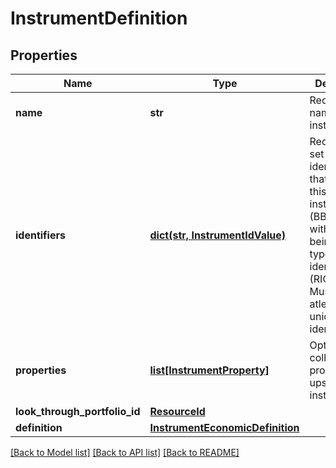 # InstrumentDefinition

## Properties
Name | Type | Description | Notes
------------ | ------------- | ------------- | -------------
**name** | **str** | Required. The name of the instrument | 
**identifiers** | [**dict(str, InstrumentIdValue)**](InstrumentIdValue.md) | Required. A set of identifiers that identify this instrument (BBG123456)  with the key being the type of identifier (RIC, FIGI).  Must include atleast one unique identifier. | 
**properties** | [**list[InstrumentProperty]**](InstrumentProperty.md) | Optional. A collection of properties to upsert on the instrument. | [optional] 
**look_through_portfolio_id** | [**ResourceId**](ResourceId.md) |  | [optional] 
**definition** | [**InstrumentEconomicDefinition**](InstrumentEconomicDefinition.md) |  | [optional] 

[[Back to Model list]](../README.md#documentation-for-models) [[Back to API list]](../README.md#documentation-for-api-endpoints) [[Back to README]](../README.md)


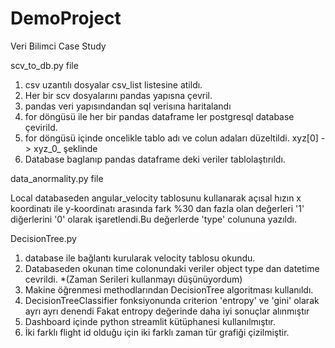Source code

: # DemoProject
Veri Bilimci Case Study

scv_to_db.py file
  1) csv uzantılı dosyalar csv_list listesine atildı.
  2) Her bir scv dosyalarını pandas yapısna çevril.
  3) pandas veri yapısındandan sql verisına haritalandı
  4) for döngüsü ile her bir pandas dataframe ler postgresql database çevirild.
  5) for döngüsü içinde oncelikle tablo adı ve colun adaları düzeltildi.
      xyz[0] -> xyz_0_ şeklinde
  6) Database baglanıp pandas dataframe deki veriler tablolaştırıldı.


data_anormality.py file


Local databaseden angular_velocity tablosunu kullanarak açısal hızın x koordinatı ile y-koordinatı arasında fark %30 dan fazla olan değerleri '1' diğerlerini '0'     olarak işaretlendi.Bu değerlerde 'type' colununa yazıldı.  


DecisionTree.py

  1) database ile bağlantı kurularak velocity tablosu okundu.
  2) Databaseden okunan time colonundaki veriler object type dan datetime cevrildi.
     *(Zaman Serileri kullanmayı düşünüyordum)
  3) Makine öğrenmesi methodlarından DecisionTree algoritması kullanıldı.
  4) DecisionTreeClassifier fonksiyonunda criterion 'entropy' ve 'gini' olarak ayrı ayrı denendi
     Fakat entropy değerinde daha iyi sonuçlar alınmıştır 
  5) Dashboard içinde python streamlit kütüphanesi kullanılmıştır.
  6) İki farklı flight id olduğu için iki farklı zaman tür grafiği çizilmiştir.
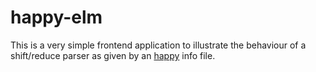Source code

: # happy-elm

This is a very simple frontend application to illustrate the behaviour of a shift/reduce parser as given by an [happy](https://haskell-happy.readthedocs.io/en/latest/) info file.
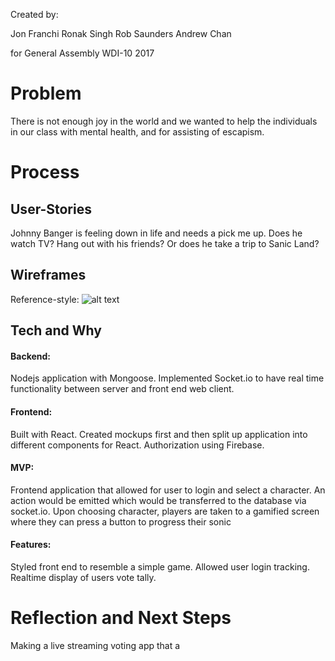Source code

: Created by:

Jon Franchi
Ronak Singh
Rob Saunders
Andrew Chan

for General Assembly WDI-10 2017


# Problem

There is not enough joy in the world and we wanted to help the individuals in our class with mental health, and for assisting of escapism.

# Process

## User-Stories
Johnny Banger is feeling down in life and needs a pick me up. Does he watch TV? Hang out with his friends? Or does he take a trip to Sanic Land?

## Wireframes



Reference-style:
![alt text][logo]

[logo]: https://files.slack.com/files-tmb/T0351JZQ0-F567LM1FS-70cb2c5e8b/img_20170428_174250_960.jpg "Logo Title Text 2"

## Tech and Why

#### Backend:

Nodejs application with Mongoose. Implemented Socket.io to have real time functionality between server and front end web client.

#### Frontend:

Built with React. Created mockups first and then split up application into different components for React. Authorization using Firebase.

#### MVP:
Frontend application that allowed for user to login and select a character. An action would be emitted which would be transferred to the database via socket.io. Upon choosing character, players are taken to a gamified screen where they can press a button to progress their sonic

#### Features:
Styled front end to resemble a simple game.
Allowed user login tracking.
Realtime display of users vote tally.


# Reflection and Next Steps
Making a live streaming voting app that a

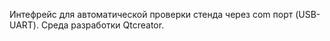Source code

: Интефрейс для автоматической проверки стенда через com порт (USB-UART). Среда разработки Qtcreator.
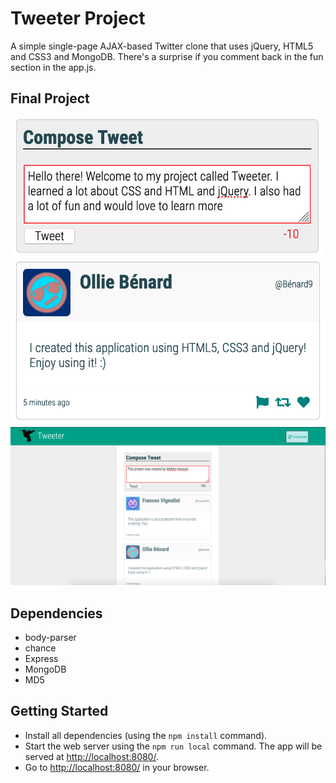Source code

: # Tweeter Project

A simple single-page AJAX-based Twitter clone that uses jQuery, HTML5 and CSS3 and MongoDB. There's a surprise if you comment back in the fun section in the app.js.

## Final Project

!["Screenshot of New Tweet Box"](https://github.com/maluhoss/tweeter/blob/master/docs/Compose-tweet-character-count-red.png)
!["Screenshot of Posted Tweet"](https://github.com/maluhoss/tweeter/blob/master/docs/Posted-tweet.png)
!["Screenshot of Tweeter Layout"](https://github.com/maluhoss/tweeter/blob/master/docs/tweeter-layout.png)


## Dependencies

- body-parser
- chance
- Express
- MongoDB
- MD5

## Getting Started

- Install all dependencies (using the `npm install` command).
- Start the web server using the `npm run local` command. The app will be served at <http://localhost:8080/>.
- Go to <http://localhost:8080/> in your browser.
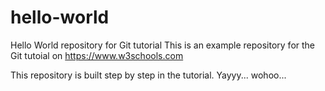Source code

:# hello-world
Hello World repository for Git tutorial
This is an example repository for the Git tutoial on https://www.w3schools.com

This repository is built step by step in the tutorial.
Yayyy...
wohoo...
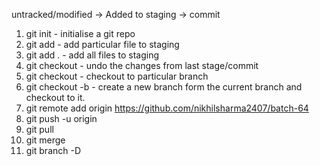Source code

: untracked/modified -> Added to staging -> commit

1. git init - initialise a git repo
2. git add <filename> - add particular file to staging
3. git add . - add all files to staging
4. git checkout <filename> - undo the changes from last stage/commit
5. git checkout <branch-name> - checkout to particular branch
6. git checkout -b <branch-name> - create a new branch form the current branch and checkout to it.
7. git remote add origin https://github.com/nikhilsharma2407/batch-64
8. git push -u origin <branch-name>
9. git pull
10. git merge <branch-name>
11. git branch -D <branch-name>
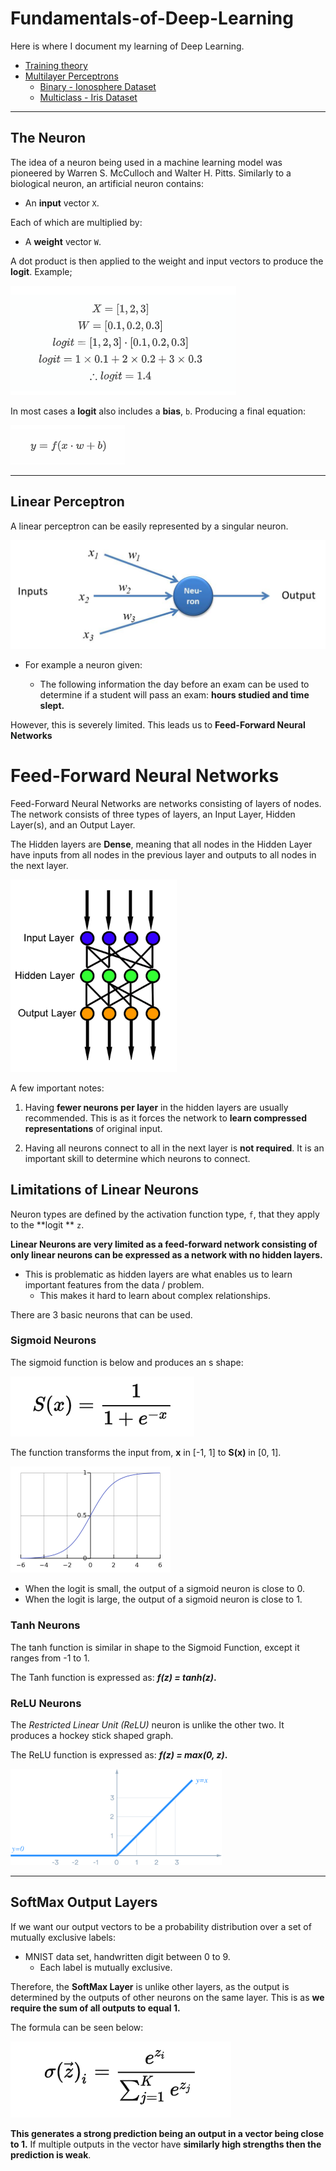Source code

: # 	Fundamentals-of-Deep-Learning
Here is where I document my learning of Deep Learning.

- [Training theory](./Training.md)
- [Multilayer Perceptrons](./MLP)
  - [Binary - Ionosphere Dataset](./MLP/MLP_Binary.ipynb)
  - [Multiclass - Iris Dataset](.MLP/MLP_Multiclass_Classification.ipynb)

---

## The Neuron

The idea of a neuron being used in a machine learning model was pioneered by Warren S. McCulloch and Walter H. Pitts. Similarly to a biological neuron, an artificial neuron contains:

- An **input** vector `X`. 

Each of which are multiplied by:

-  A **weight** vector `W`.

A dot product is then applied to the weight and input vectors to produce the **logit**. Example;

<img src=".\images\Logit.png" />

In most cases a **logit** also includes a **bias**, `b`. Producing a final equation:

<img src=".\images\Logit2.png"/>

---

## Linear Perceptron

A linear perceptron can be easily represented by a singular neuron. 

<img src=".\images\Perceptron.jpg" style="zoom:50%;" />

- For example a neuron given:

  - The following information the day before an exam can be used to determine if a student will pass an exam: **hours studied and time slept.**

  

However, this is severely limited. This leads us to **Feed-Forward Neural Networks**

# Feed-Forward Neural Networks

Feed-Forward Neural Networks are networks consisting of layers of nodes. The network consists of three types of layers, an Input Layer, Hidden Layer(s), and an Output Layer. 

The Hidden layers are **Dense**, meaning that all nodes in the Hidden Layer have inputs from all nodes in the previous layer and outputs to all nodes in the next layer.

<img src=".\images\Feed_forward_neural_net.png" alt="Feed_forward_neural_net" style="zoom:70%;" />

A few important notes:

1. Having **fewer neurons per layer** in the hidden layers are usually recommended. This is as it forces the network to **learn compressed representations** of original input.

2. Having all neurons connect to all in the next layer is **not required**. It is an important skill to determine which neurons to connect.

## Limitations of Linear Neurons

Neuron types are defined by the activation function type, `f`, that they apply to the **logit ** `z`.

**Linear Neurons are very limited as a feed-forward network consisting of only linear neurons can be expressed as a network with no hidden layers.**

- This is problematic as hidden layers are what enables us to learn important features from the data / problem.
  - This makes it hard to learn about complex relationships.

There are 3 basic neurons that can be used.

### Sigmoid Neurons

The sigmoid function is below and produces an s shape:

<img src=".\images\sigmoid-f.png" />

The function transforms the input from, **x** in [-1, 1] to **S(x)** in [0, 1].

<img src=".\images\sigmoid-g.png" style="zoom:25%;" />

- When the logit is small, the output of a sigmoid neuron is close to 0.
- When the logit is large, the output of a sigmoid neuron is close to 1. 

### Tanh Neurons

The tanh function is similar in shape to the Sigmoid Function, except it ranges from -1 to 1.

The Tanh function is expressed as: ***f(z) = tanh(z)*.**

### ReLU Neurons

The *Restricted Linear Unit (ReLU)* neuron is unlike the other two. It produces a hockey stick shaped graph.

The ReLU function is expressed as: ***f(z) = max(0, z)*.**

<img src=".\images\ReLU-g.png" style="zoom:33%;" />

---

## SoftMax Output Layers

If we want our output vectors to be a probability distribution over a set of mutually exclusive labels:

- MNIST data set, handwritten digit between 0 to 9.
  - Each label is mutually exclusive.

Therefore, the **SoftMax Layer** is unlike other layers, as the output is determined by the outputs of other neurons on the same layer. This is as **we require the sum of all outputs to equal 1.**

The formula can be seen below:

<img src=".\images\SoftMax-f.png"/>

**This generates a strong prediction being an output in a vector being close to 1.** If multiple outputs in the vector have **similarly high strengths then the prediction is weak**.
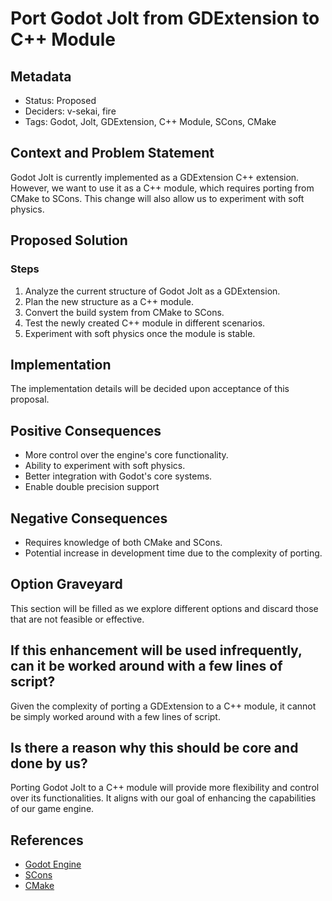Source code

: # Port Godot Jolt from GDExtension to C++ Module

## Metadata

- Status: Proposed
- Deciders: v-sekai, fire
- Tags: Godot, Jolt, GDExtension, C++ Module, SCons, CMake

## Context and Problem Statement

Godot Jolt is currently implemented as a GDExtension C++ extension. However, we want to use it as a C++ module, which requires porting from CMake to SCons. This change will also allow us to experiment with soft physics.

## Proposed Solution

### Steps

1. Analyze the current structure of Godot Jolt as a GDExtension.
2. Plan the new structure as a C++ module.
3. Convert the build system from CMake to SCons.
4. Test the newly created C++ module in different scenarios.
5. Experiment with soft physics once the module is stable.

## Implementation

The implementation details will be decided upon acceptance of this proposal.

## Positive Consequences

- More control over the engine's core functionality.
- Ability to experiment with soft physics.
- Better integration with Godot's core systems.
- Enable double precision support

## Negative Consequences

- Requires knowledge of both CMake and SCons.
- Potential increase in development time due to the complexity of porting.

## Option Graveyard

This section will be filled as we explore different options and discard those that are not feasible or effective.

## If this enhancement will be used infrequently, can it be worked around with a few lines of script?

Given the complexity of porting a GDExtension to a C++ module, it cannot be simply worked around with a few lines of script.

## Is there a reason why this should be core and done by us?

Porting Godot Jolt to a C++ module will provide more flexibility and control over its functionalities. It aligns with our goal of enhancing the capabilities of our game engine.

## References

- [Godot Engine](https://godotengine.org/)
- [SCons](https://scons.org/)
- [CMake](https://cmake.org/)
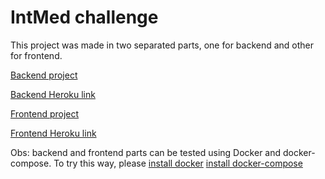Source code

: # IntMed challenge

This project was made in two separated parts, one for backend and other for frontend. 

[Backend project](https://github.com/ThiagoDiasV/silvertec/tree/master/backend)

[Backend Heroku link](https://silvertec.herokuapp.com/)

[Frontend project](https://github.com/ThiagoDiasV/silvertec/tree/master/frontend)

[Frontend Heroku link](https://angularsilvertec.herokuapp.com/)

Obs: backend and frontend parts can be tested using Docker and docker-compose. To try this way, please [install docker](https://docs.docker.com/v17.09/engine/installation/) [install docker-compose](https://docs.docker.com/compose/install/)
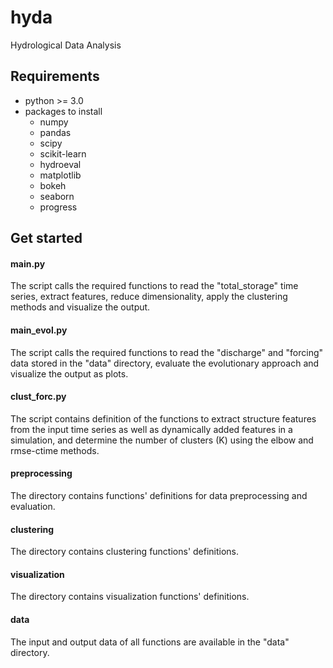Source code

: # hyda
Hydrological Data Analysis

## Requirements
- python >= 3.0
- packages to install
    - numpy
    - pandas
    - scipy
    - scikit-learn
    - hydroeval
    - matplotlib
    - bokeh
    - seaborn
    - progress
    
## Get started
#### main.py
The script calls the required functions to read the "total_storage" time series, extract features, reduce dimensionality,
 apply the clustering methods and visualize the output.

#### main_evol.py
The script calls the required functions to read the "discharge" and "forcing" data stored in the "data" directory,
 evaluate the evolutionary approach and visualize the output as plots.
 
#### clust_forc.py
The script contains definition of the functions to extract structure features from the input time series as well as
 dynamically added features in a simulation, and determine the number of clusters (K) using the elbow and rmse-ctime methods.

#### preprocessing
The directory contains functions' definitions for data preprocessing and evaluation.

#### clustering
The directory contains clustering functions' definitions.

#### visualization
The directory contains visualization functions' definitions.

#### data
The input and output data of all functions are available in the "data" directory.
 


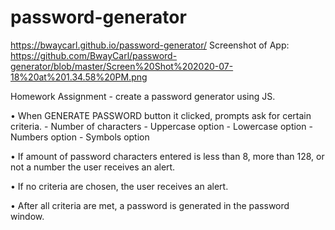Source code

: # password-generator

https://bwaycarl.github.io/password-generator/
Screenshot of App: https://github.com/BwayCarl/password-generator/blob/master/Screen%20Shot%202020-07-18%20at%201.34.58%20PM.png

Homework Assignment - create a password generator using JS.

• When GENERATE PASSWORD button it clicked, prompts ask for certain criteria.
    - Number of characters
    - Uppercase option
    - Lowercase option
    - Numbers option
    - Symbols option

• If amount of password characters entered is less than 8, more than 128, or not a number
    the user receives an alert.

• If no criteria are chosen, the user receives an alert.

• After all criteria are met, a password is generated in the password window.
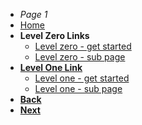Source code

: * *Page 1*
* [Home](/)
* **Level Zero Links**
    * [Level zero - get started](get-started.md)
    * [Level zero - sub page](/docs/a-sub-page)
* [**Level One Link**](docs/levelone/)
    * [Level one - get started](docs/levelone/level-one-get-started)
    * [Level one - sub page](docs/levelone/level-one-sub-page)
* [**Back**](/get-started.md)
* [**Next**](/docs/levelone/leveltwo/level-two-get-started.md)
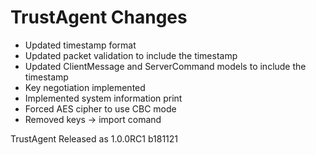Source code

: ﻿# TrustAgent Changes

* Updated timestamp format
* Updated packet validation to include the timestamp
* Updated ClientMessage and ServerCommand models to include the timestamp
* Key negotiation implemented
* Implemented system information print
* Forced AES cipher to use CBC mode
* Removed keys -> import comand

TrustAgent Released as 1.0.0RC1 b181121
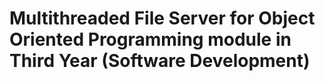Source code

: # Multithreaded File Server for Object Oriented Programming module in Third Year (Software Development)
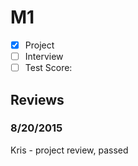 # M1

- [x] Project
- [ ] Interview
- [ ] Test Score: 

## Reviews

### 8/20/2015

Kris - project review, passed
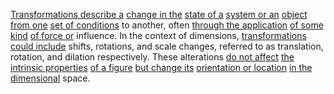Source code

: 
[Transformations describe a](3/3/2/2/2/3/2/.Transformation) [change in the](1/1/3/2/3/1/3/1/.Change) [state of a](3/1/3/3/1/2/2/2/.State) [system or an](1/1/3/3/1/3/1/.System) [object from one](3/2/1/2/3/1/1/_Object-Space) [set of conditions](3/1/3/3/1/2/2/3/3/1/_Inclusion-Exclusion) to another, often [through the application](3/2/1/1/_Learning-Application) [of some kind](1/3/1/2/2/3/1/2/.Kinds) [of force or](1/3/1/2/1/1/3/1/.Forces) influence. In the context of dimensions, [transformations could include](3/3/2/2/2/3/2/.Transformation) shifts, rotations, and scale changes, referred to as translation, rotation, and dilation respectively. These alterations [do not affect](1/1/3/3/3/3/3/.Effect) [the intrinsic properties](1/1/_Intrinsic-Extrinsic) [of a figure](1/2/1/3/3/1/2/.Figure-Eight) [but change its](1/1/3/2/3/1/3/1/.Change) [orientation or location](1/2/3/1/2/1/.Orientation) [in the dimensional](1/2/1/3/1/2/.Spatial%20Dimensions) space.

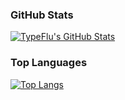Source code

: ### GitHub Stats

[![TypeFlu's GitHub Stats](https://readmestats-peach.vercel.app/api?username=TypeFlu&show_icons=true&include_all_commits=true&theme=radical)](https://github.com/TypeFlu)

### Top Languages

[![Top Langs](https://readmestats-peach.vercel.app/api/top-langs/?username=TypeFlu&langs_count=10&layout=compact&theme=radical)](https://github.com/TypeFlu)
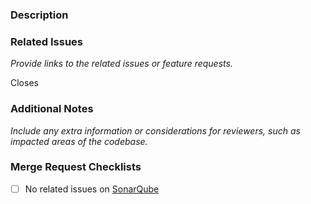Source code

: ### Description



### Related Issues
_Provide links to the related issues or feature requests._

Closes 

### Additional Notes
_Include any extra information or considerations for reviewers, such as impacted areas of the codebase._



### Merge Request Checklists
- [ ] No related issues on [SonarQube](https://sonarqube.stefbrouwers.be/tutorials?id=kdg-ti_integratieproject-2_2024-2025_team20_backend-ai-service_e017b94a-80cf-484c-ac08-9f9a00bde425)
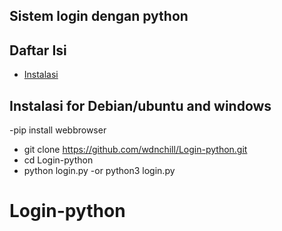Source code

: ## Sistem login dengan python


## Daftar Isi

- [Instalasi](#instalasi)

## Instalasi for Debian/ubuntu and windows
-pip install webbrowser
- git clone https://github.com/wdnchill/Login-python.git
- cd Login-python
- python login.py
-or python3 login.py



# Login-python
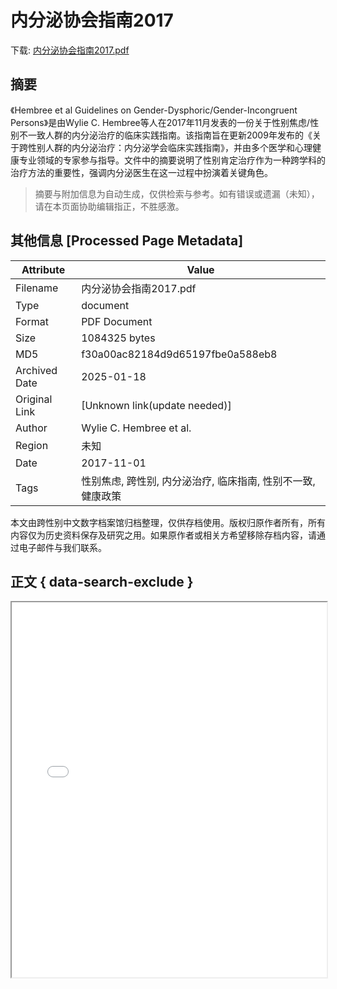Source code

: # 内分泌协会指南2017

<!-- tcd_download_link -->
下载: <a href="../内分泌协会指南2017.pdf" download>内分泌协会指南2017.pdf</a>
<!-- tcd_download_link_end -->

## 摘要

<!-- tcd_abstract -->
《Hembree et al Guidelines on Gender-Dysphoric/Gender-Incongruent Persons》是由Wylie C. Hembree等人在2017年11月发表的一份关于性别焦虑/性别不一致人群的内分泌治疗的临床实践指南。该指南旨在更新2009年发布的《关于跨性别人群的内分泌治疗：内分泌学会临床实践指南》，并由多个医学和心理健康专业领域的专家参与指导。文件中的摘要说明了性别肯定治疗作为一种跨学科的治疗方法的重要性，强调内分泌医生在这一过程中扮演着关键角色。

<!-- tcd_abstract_end -->

> 摘要与附加信息为自动生成，仅供检索与参考。如有错误或遗漏（未知），请在本页面协助编辑指正，不胜感激。

## 其他信息 [Processed Page Metadata]

| Attribute       | Value                                  |
|-----------------|----------------------------------------|
| Filename        | 内分泌协会指南2017.pdf                             |
| Type            | document                                 |
| Format          | PDF Document                               |
| Size            | 1084325 bytes                           |
| MD5             | f30a00ac82184d9d65197fbe0a588eb8                                  |
| Archived Date   | 2025-01-18                             |
| Original Link   | [Unknown link(update needed)]                         |
| Author          | Wylie C. Hembree et al.                               |
| Region          | 未知                               |
| Date            | 2017-11-01                                 |
| Tags            | 性别焦虑, 跨性别, 内分泌治疗, 临床指南, 性别不一致, 健康政策                                 |

本文由跨性别中文数字档案馆归档整理，仅供存档使用。版权归原作者所有，所有内容仅为历史资料保存及研究之用。如果原作者或相关方希望移除存档内容，请通过电子邮件与我们联系。

## 正文 { data-search-exclude }

<!-- tcd_main_text -->
<iframe src="../内分泌协会指南2017.pdf" width="100%" height="600px">
    <p>无法显示PDF，请下载查看。</p>
</iframe>
<!-- tcd_main_text_end -->

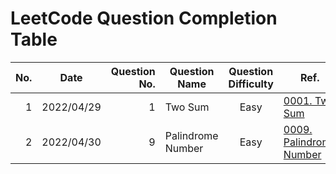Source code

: # LeetCode Question Completion Table

| No. | Date       | Question No. | Question Name     | Question Difficulty | Ref.                                                               |
| --: | ---------- | -----------: | ----------------- | :-----------------: | ------------------------------------------------------------------ |
|   1 | 2022/04/29 |            1 | Two Sum           |        Easy         | [0001. Two Sum](/questions/0001-Two-Sum/qa.md)                     |
|   2 | 2022/04/30 |            9 | Palindrome Number |        Easy         | [0009. Palindrome Number](/questions/0009-Palindrome-Number/qa.md) |
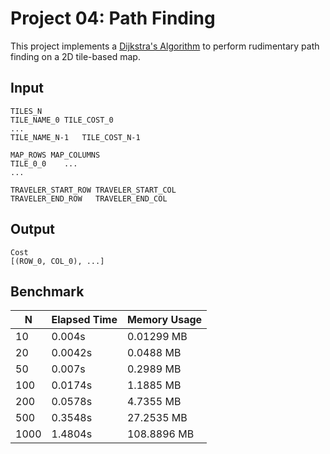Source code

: Project 04: Path Finding
========================

This project implements a [Dijkstra's Algorithm] to perform rudimentary path
finding on a 2D tile-based map.

[Dijkstra's Algorithm]: https://en.wikipedia.org/wiki/Dijkstra%27s_algorithm


Input
-----

    TILES_N
    TILE_NAME_0	TILE_COST_0
    ...
    TILE_NAME_N-1	TILE_COST_N-1

    MAP_ROWS MAP_COLUMNS
    TILE_0_0    ...
    ...

    TRAVELER_START_ROW TRAVELER_START_COL
    TRAVELER_END_ROW   TRAVELER_END_COL

Output
------

    Cost
    [(ROW_0, COL_0), ...]

Benchmark
---------

|N|Elapsed Time|Memory Usage|
|---|---|---|
|10|0.004s|0.01299 MB|
|20|0.0042s|0.0488 MB|
|50|0.007s|0.2989 MB|
|100|0.0174s|1.1885 MB|
|200|0.0578s|4.7355 MB|
|500|0.3548s|27.2535 MB|
|1000|1.4804s|108.8896 MB|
- - - - -
◆ Work required
From the first line of the records down through the line containing "the instrument |", transcribe exactly those lines and no others, both ends kept, pictures dropped.

◆ Task result
 # InstrumentDefinition

## Properties
Name | Type | Description | Notes
------------ | ------------- | ------------- | -------------
**name** | **str** | Required. The name of the instrument | 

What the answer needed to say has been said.